Extracted data entries
====

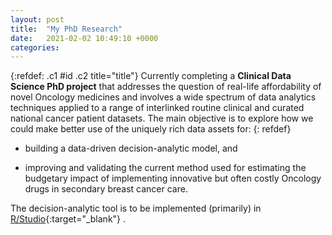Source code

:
 ```yaml
---
layout: post
title:  "My PhD Research"
date:   2021-02-02 10:49:10 +0000
categories:
---
```

{:refdef: .c1 #id .c2 title="title"}
Currently completing a **Clinical Data Science PhD project** that addresses the question of real-life affordability of novel Oncology medicines and involves a wide spectrum of data analytics techniques applied to a range of interlinked routine clinical and curated national cancer patient datasets. The main objective is to explore how we could make better use of the uniquely rich data assets for: 
{: refdef}

* building a data-driven decision-analytic model, and 

* improving and validating the current method used for estimating the budgetary impact of implementing innovative but often costly Oncology drugs in secondary breast cancer care. 

The decision-analytic tool is to be implemented (primarily) in [R/Studio](https://rstudio.com/){:target="_blank"} .

[jekyll-docs]: https://jekyllrb.com/docs/home
[jekyll-gh]:   https://github.com/jekyll/jekyll
[jekyll-talk]: https://talk.jekyllrb.com/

====

*About this exercise:* Lines that contain "jekyll" are the result; find them in the entries above and copy each one.

*Task answer:*
[jekyll-docs]: https://jekyllrb.com/docs/home
[jekyll-gh]:   https://github.com/jekyll/jekyll
[jekyll-talk]: https://talk.jekyllrb.com/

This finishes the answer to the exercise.